I'm interested in finding the following constant:

$$b=\sum_{n=1}^\infty \left(\frac{1}{a_n}-\frac{1}{(n+1) \ln (n+1)} \right)$$

Where:

$$a_1=2$$

$$a_{n+1}=a_n+\log a_n$$

This is related to my recent question where the sequence was first introduced and it was shown in the answer that:

$$\lim_{n \to \infty} \frac{a_n}{n \ln n}=1$$

I wanted to see what the constant above looks like, because this is similar to how the Euler-Mascheroni constant is obtained from the harmonic series and the logarithm.

The problem is, the convergence of the above series is extremely slow. And I mean so slow, that I'm not even sure what the first digit is.

From Mathematica computations it seems that:

$$0.1 <b <0.2$$

But I'm only sure about the upper bound, because $b$ becomes smaller as the number of terms increases.

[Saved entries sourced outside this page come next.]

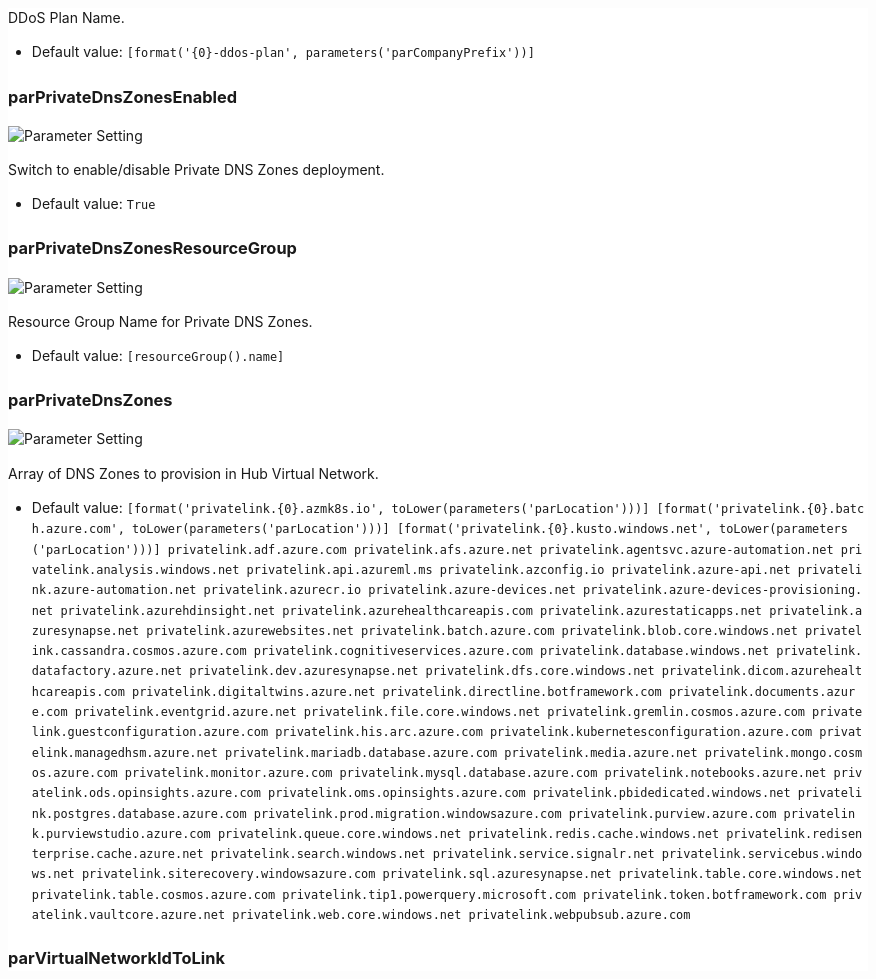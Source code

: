 DDoS Plan Name.

- Default value: `[format('{0}-ddos-plan', parameters('parCompanyPrefix'))]`

### parPrivateDnsZonesEnabled

![Parameter Setting](https://img.shields.io/badge/parameter-optional-green?style=flat-square)

Switch to enable/disable Private DNS Zones deployment.

- Default value: `True`

### parPrivateDnsZonesResourceGroup

![Parameter Setting](https://img.shields.io/badge/parameter-optional-green?style=flat-square)

Resource Group Name for Private DNS Zones.

- Default value: `[resourceGroup().name]`

### parPrivateDnsZones

![Parameter Setting](https://img.shields.io/badge/parameter-optional-green?style=flat-square)

Array of DNS Zones to provision in Hub Virtual Network.

- Default value: `[format('privatelink.{0}.azmk8s.io', toLower(parameters('parLocation')))] [format('privatelink.{0}.batch.azure.com', toLower(parameters('parLocation')))] [format('privatelink.{0}.kusto.windows.net', toLower(parameters('parLocation')))] privatelink.adf.azure.com privatelink.afs.azure.net privatelink.agentsvc.azure-automation.net privatelink.analysis.windows.net privatelink.api.azureml.ms privatelink.azconfig.io privatelink.azure-api.net privatelink.azure-automation.net privatelink.azurecr.io privatelink.azure-devices.net privatelink.azure-devices-provisioning.net privatelink.azurehdinsight.net privatelink.azurehealthcareapis.com privatelink.azurestaticapps.net privatelink.azuresynapse.net privatelink.azurewebsites.net privatelink.batch.azure.com privatelink.blob.core.windows.net privatelink.cassandra.cosmos.azure.com privatelink.cognitiveservices.azure.com privatelink.database.windows.net privatelink.datafactory.azure.net privatelink.dev.azuresynapse.net privatelink.dfs.core.windows.net privatelink.dicom.azurehealthcareapis.com privatelink.digitaltwins.azure.net privatelink.directline.botframework.com privatelink.documents.azure.com privatelink.eventgrid.azure.net privatelink.file.core.windows.net privatelink.gremlin.cosmos.azure.com privatelink.guestconfiguration.azure.com privatelink.his.arc.azure.com privatelink.kubernetesconfiguration.azure.com privatelink.managedhsm.azure.net privatelink.mariadb.database.azure.com privatelink.media.azure.net privatelink.mongo.cosmos.azure.com privatelink.monitor.azure.com privatelink.mysql.database.azure.com privatelink.notebooks.azure.net privatelink.ods.opinsights.azure.com privatelink.oms.opinsights.azure.com privatelink.pbidedicated.windows.net privatelink.postgres.database.azure.com privatelink.prod.migration.windowsazure.com privatelink.purview.azure.com privatelink.purviewstudio.azure.com privatelink.queue.core.windows.net privatelink.redis.cache.windows.net privatelink.redisenterprise.cache.azure.net privatelink.search.windows.net privatelink.service.signalr.net privatelink.servicebus.windows.net privatelink.siterecovery.windowsazure.com privatelink.sql.azuresynapse.net privatelink.table.core.windows.net privatelink.table.cosmos.azure.com privatelink.tip1.powerquery.microsoft.com privatelink.token.botframework.com privatelink.vaultcore.azure.net privatelink.web.core.windows.net privatelink.webpubsub.azure.com`

### parVirtualNetworkIdToLink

Note that even though initial partial sums are negative, $b$ becomes positive soon, because the sequence $a_n$ gets overtaken by $(n+1) \ln (n+1)$, even if they are of the same order. You can see that in the linked question.

Then $a_n$ overtakes $(n+1) \ln (n+1)$ again, and partial sums start to decrease.

Mathematica gives:

$$\sum_{n=1}^{10^7} \left(\frac{1}{a_n}-\frac{1}{(n+1) \ln (n+1)} \right)=0.18702446577 \dots$$

But at least the second digit is different from the true value of $b$, as can be seen by adding further terms.

$$\sum_{n=1}^{10^8} \left(\frac{1}{a_n}-\frac{1}{(n+1) \ln (n+1)} \right)=0.1738163796928 \dots$$

(In case it's important, I was keeping only $100$ digits of each $a_n$ while computing the recurrence terms. Maybe there's some loss of precision there as well).

Update

$$\sum_{n=1}^{10^9} \left(\frac{1}{a_n}-\frac{1}{(n+1) \ln (n+1)} \right)=0.162 \dots$$

(I have more digits, but it's clear they don't matter at this point).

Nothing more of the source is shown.